In the past decade, patterns have become a popular way of expressing
reusable 'how-to' knowledge.
A pattern is essentially a named piece of advice on a possible solution
to a particular category of problem. For example: how do you store a collection
of variable size, or of variable-sized items (and supposing, for the sake
of the example, that you don't have a predefined library class that does
the job)? A designer might tell another "I made a Linked List for
these items"; using the name of the well-known pattern helps the colleague
immediately understand how the solution works, even though the exact details
of the implementation haven't been revealed.
Although it may incorporate a piece of program design, a pattern is
more than that. It incorporates advice on when it should be used, variations
that may be employed, pitfalls to look out for. A conventional layout for
patterns has evolved from debate, especially at the annual PLoP conferences
and at websites such as http://hillside.net/patterns/
In addition to the well-known 1994 book Design Patterns (Gamma,
et al), there are books on requirements analysis (e.g. Martin Fowler),
architecture (e.g. Buschmann et al), the software process (Ambler), and
project management (Coplien), all presented in the patterns style. A good
recent book by Mark Grand catalogues design patterns in UML and Java.

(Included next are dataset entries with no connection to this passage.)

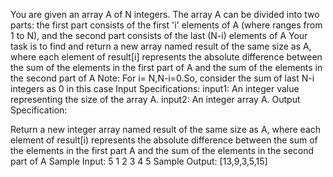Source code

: You are given an array A of N integers. The array A can be divided into two parts: the 
first part consists of the first 'i' elements of A (where ranges from 1 to N), and the 
second part consists of the last (N-i) elements of A
Your task is to find and return a new array named result of the same size as A, where 
each element of result[i] represents the absolute difference between the sum of the 
elements in the first part of A and the sum of the elements in the second part of A
Note: For i= N,N-i=0.So, consider the sum of last N-i integers as 0 in this case
Input Specifications:
input1: An integer value representing the size of the array A.
input2: An integer array A.
Output Specification:

Return a new integer array named result of the same size as A, where each element of 
result[i) represents the absolute difference between the sum of the elements in the 
first part A and the sum of the elements in the second part of A
Sample Input:
5
1 2 3 4 5
Sample Output:
[13,9,3,5,15]
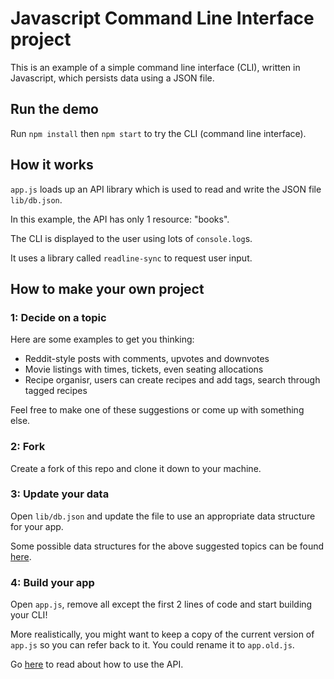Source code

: # Javascript Command Line Interface project

This is an example of a simple command line interface (CLI), written in Javascript, which persists data using a JSON file.

## Run the demo

Run `npm install` then `npm start` to try the CLI (command line interface).

## How it works

`app.js` loads up an API library which is used to read and write the JSON file `lib/db.json`.

In this example, the API has only 1 resource: "books".

The CLI is displayed to the user using lots of `console.log`s.

It uses a library called `readline-sync` to request user input.

## How to make your own project

### 1: Decide on a topic

Here are some examples to get you thinking:

- Reddit-style posts with comments, upvotes and downvotes
- Movie listings with times, tickets, even seating allocations
- Recipe organisr, users can create recipes and add tags, search through tagged recipes

Feel free to make one of these suggestions or come up with something else.

### 2: Fork

Create a fork of this repo and clone it down to your machine.

### 3: Update your data

Open `lib/db.json` and update the file to use an appropriate data structure for your app.

Some possible data structures for the above suggested topics can be found [here](./data_structures.md).

### 4: Build your app

Open `app.js`, remove all except the first 2 lines of code and start building your CLI!

More realistically, you might want to keep a copy of the current version of `app.js` so you can refer back to it. You could rename it to `app.old.js`.

Go [here](./API_documentation.md) to read about how to use the API.
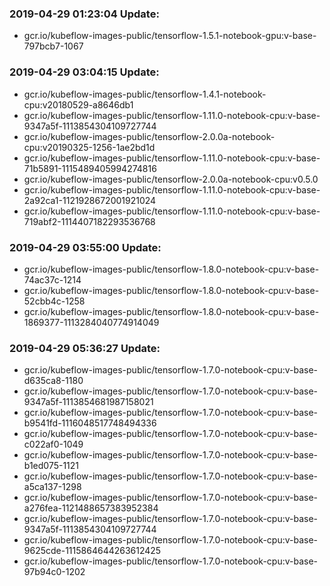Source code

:### 2019-04-29 01:23:04 Update:

- gcr.io/kubeflow-images-public/tensorflow-1.5.1-notebook-gpu:v-base-797bcb7-1067
### 2019-04-29 03:04:15 Update:

- gcr.io/kubeflow-images-public/tensorflow-1.4.1-notebook-cpu:v20180529-a8646db1
- gcr.io/kubeflow-images-public/tensorflow-1.11.0-notebook-cpu:v-base-9347a5f-1113854304109727744
- gcr.io/kubeflow-images-public/tensorflow-2.0.0a-notebook-cpu:v20190325-1256-1ae2bd1d
- gcr.io/kubeflow-images-public/tensorflow-1.11.0-notebook-cpu:v-base-71b5891-1115489405994274816
- gcr.io/kubeflow-images-public/tensorflow-2.0.0a-notebook-cpu:v0.5.0
- gcr.io/kubeflow-images-public/tensorflow-1.11.0-notebook-cpu:v-base-2a92ca1-1121928672001921024
- gcr.io/kubeflow-images-public/tensorflow-1.11.0-notebook-cpu:v-base-719abf2-1114407182293536768
### 2019-04-29 03:55:00 Update:

- gcr.io/kubeflow-images-public/tensorflow-1.8.0-notebook-cpu:v-base-74ac37c-1214
- gcr.io/kubeflow-images-public/tensorflow-1.8.0-notebook-cpu:v-base-52cbb4c-1258
- gcr.io/kubeflow-images-public/tensorflow-1.8.0-notebook-cpu:v-base-1869377-1113284040774914049
### 2019-04-29 05:36:27 Update:

- gcr.io/kubeflow-images-public/tensorflow-1.7.0-notebook-cpu:v-base-d635ca8-1180
- gcr.io/kubeflow-images-public/tensorflow-1.7.0-notebook-cpu:v-base-9347a5f-1113854681987158021
- gcr.io/kubeflow-images-public/tensorflow-1.7.0-notebook-cpu:v-base-b9541fd-1116048517748494336
- gcr.io/kubeflow-images-public/tensorflow-1.7.0-notebook-cpu:v-base-c022af0-1049
- gcr.io/kubeflow-images-public/tensorflow-1.7.0-notebook-cpu:v-base-b1ed075-1121
- gcr.io/kubeflow-images-public/tensorflow-1.7.0-notebook-cpu:v-base-a5ca137-1298
- gcr.io/kubeflow-images-public/tensorflow-1.7.0-notebook-cpu:v-base-a276fea-1121488657383952384
- gcr.io/kubeflow-images-public/tensorflow-1.7.0-notebook-cpu:v-base-9347a5f-1113854304109727744
- gcr.io/kubeflow-images-public/tensorflow-1.7.0-notebook-cpu:v-base-9625cde-1115864644263612425
- gcr.io/kubeflow-images-public/tensorflow-1.7.0-notebook-cpu:v-base-97b94c0-1202
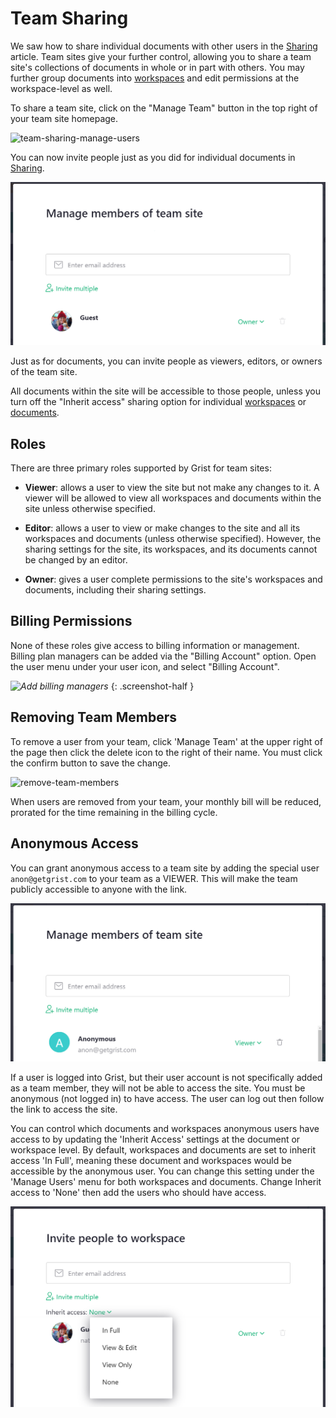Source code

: # Team Sharing

We saw how to share individual documents with other users in the
[Sharing](sharing.md) article.  Team sites give your further control,
allowing you to share a team site's collections of documents in whole or in part
with others. You may further group documents into [workspaces](workspaces.md) and edit permissions at the workspace-level as well.

To share a team site, click on the "Manage Team" button in the top right of your team site homepage.

![team-sharing-manage-users](images/team-sharing/team-sharing-team-site.png)

You can now invite people just as you did for individual documents in
[Sharing](sharing.md).

<span class="screenshot-large">*![team-sharing-invite-people](images/team-sharing/team-sharing-invite-people.png)*</span>

Just as for documents, you can invite people as viewers, editors, or owners of the
team site.

All documents within the site will be accessible to those people,
unless you turn off the "Inherit access" sharing option for individual [workspaces](workspaces.md)
or [documents](sharing.md).

## Roles

There are three primary roles supported by Grist for team sites:

- **Viewer**: allows a user to view the site but not make any changes to it.
  A viewer will be allowed to view all workspaces and documents within the site
  unless otherwise specified.

- **Editor**: allows a user to view or make changes to the site and all its workspaces
  and documents (unless otherwise specified).  However, the sharing settings for the
  site, its workspaces, and its documents cannot be changed by an editor.

- **Owner**: gives a user complete permissions to the site's workspaces and documents,
  including their sharing settings.

## Billing Permissions

None of these roles give access to billing information or management.
Billing plan managers can be added via the "Billing Account" option. 
Open the user menu under your user icon, and select "Billing Account".

<span class="screenshot-large">*![Add billing managers](images/billing-page.png)*</span>
{: .screenshot-half }

## Removing Team Members

To remove a user from your team, click 'Manage Team' at the upper right of the page then click the delete icon to the right of their name. You must click the confirm button to save the change.

![remove-team-members](images/team-sharing/remove-team-members.png)

When users are removed from your team, your monthly bill will be reduced, prorated for the time remaining in the billing cycle.

## Anonymous Access

You can grant anonymous access to a team site by adding the special user `anon@getgrist.com` to your team as a VIEWER. This will make the team publicly accessible to anyone with the link. 

![anonymous-access](images/team-sharing/anonymous-access.png)

If a user is logged into Grist, but their user account is not specifically added as a team member, they will not be able to access the site. You must be anonymous (not logged in) to have access. The user can log out then follow the link to access the site.

You can control which documents and workspaces anonymous users have access to by updating the 'Inherit Access' settings at the document or workspace level. By default, workspaces and documents are set to inherit access 'In Full', meaning these document and workspaces would be accessible by the anonymous user. You can change this setting under the 'Manage Users' menu for both workspaces and documents. Change Inherit access to 'None' then add the users who should have access.

![anonymous-inherit-access](images/team-sharing/anonymous-inherit-access.png)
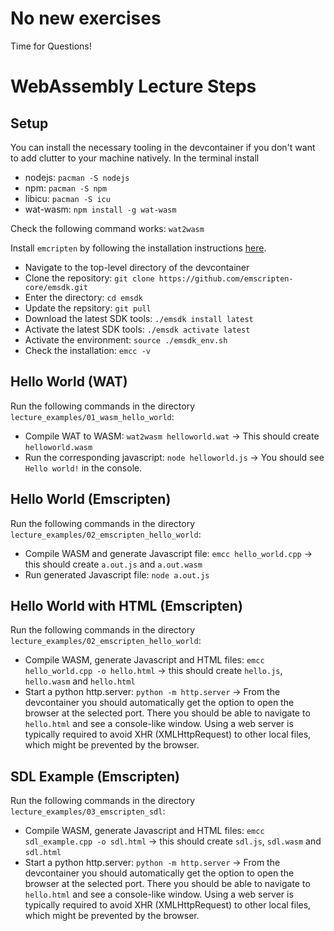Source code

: # No new exercises

Time for Questions!


# WebAssembly Lecture Steps

## Setup

You can install the necessary tooling in the devcontainer if you don't want to add clutter to your machine natively. In the terminal install

- nodejs: `pacman -S nodejs`
- npm: `pacman -S npm`
- libicu: `pacman -S icu`
- wat-wasm: `npm install -g wat-wasm`

Check the following command works: `wat2wasm`

Install `emcripten` by following the installation instructions [here](https://emscripten.org/docs/getting_started/downloads.html#sdk-download-and-install).

- Navigate to the top-level directory of the devcontainer
- Clone the repository: `git clone https://github.com/emscripten-core/emsdk.git`
- Enter the directory: `cd emsdk`
- Update the repsitory: `git pull`
- Download the latest SDK tools: `./emsdk install latest`
- Activate the latest SDK tools: `./emsdk activate latest`
- Activate the environment: `source ./emsdk_env.sh`
- Check the installation: `emcc -v`


## Hello World (WAT)

Run the following commands in the directory `lecture_examples/01_wasm_hello_world`:
- Compile WAT to WASM: `wat2wasm helloworld.wat` -> This should create `helloworld.wasm`
- Run the corresponding javascript: `node helloworld.js` -> You should see `Hello world!` in the console.

## Hello World (Emscripten)

Run the following commands in the directory `lecture_examples/02_emscripten_hello_world`:
- Compile WASM and generate Javascript file: `emcc hello_world.cpp` -> this should create `a.out.js` and `a.out.wasm`
- Run generated Javascript file: `node a.out.js`


## Hello World with HTML (Emscripten)

Run the following commands in the directory `lecture_examples/02_emscripten_hello_world`:
- Compile WASM, generate Javascript and HTML files: `emcc hello_world.cpp -o hello.html` -> this should create `hello.js`, `hello.wasm` and `hello.html`
- Start a python http.server: `python -m http.server` -> From the devcontainer you should automatically get the option to open the browser at the selected port. There you should be able to navigate to `hello.html` and see a console-like window. Using a web server is typically required to avoid XHR (XMLHttpRequest) to other local files, which might be prevented by the browser.


## SDL Example (Emscripten)

Run the following commands in the directory `lecture_examples/03_emscripten_sdl`:
- Compile WASM, generate Javascript and HTML files: `emcc sdl_example.cpp -o sdl.html` -> this should create `sdl.js`, `sdl.wasm` and `sdl.html`
- Start a python http.server: `python -m http.server` -> From the devcontainer you should automatically get the option to open the browser at the selected port. There you should be able to navigate to `hello.html` and see a console-like window. Using a web server is typically required to avoid XHR (XMLHttpRequest) to other local files, which might be prevented by the browser.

The patterns found in books are usually quite general, applicable to
a wide range of situations; but more specific patterns can be defined in
each project. Throughout a system or project, recurrent problems and solutions
can be found. Documenting and naming them helps maintain coherence across
the system, and through its history. A local pattern book forms an effective
way of bringing new designers on board.
A collection of patterns that integrate well together within a particular
context is known as a "pattern language". One view of a project architect's
job is that it is to define and promote the use of an appropriate pattern
language, that will integrate the work of a team of designers.
complete solutions for patterns
(consultancy, courses, workshops, mentoring, seminars, development)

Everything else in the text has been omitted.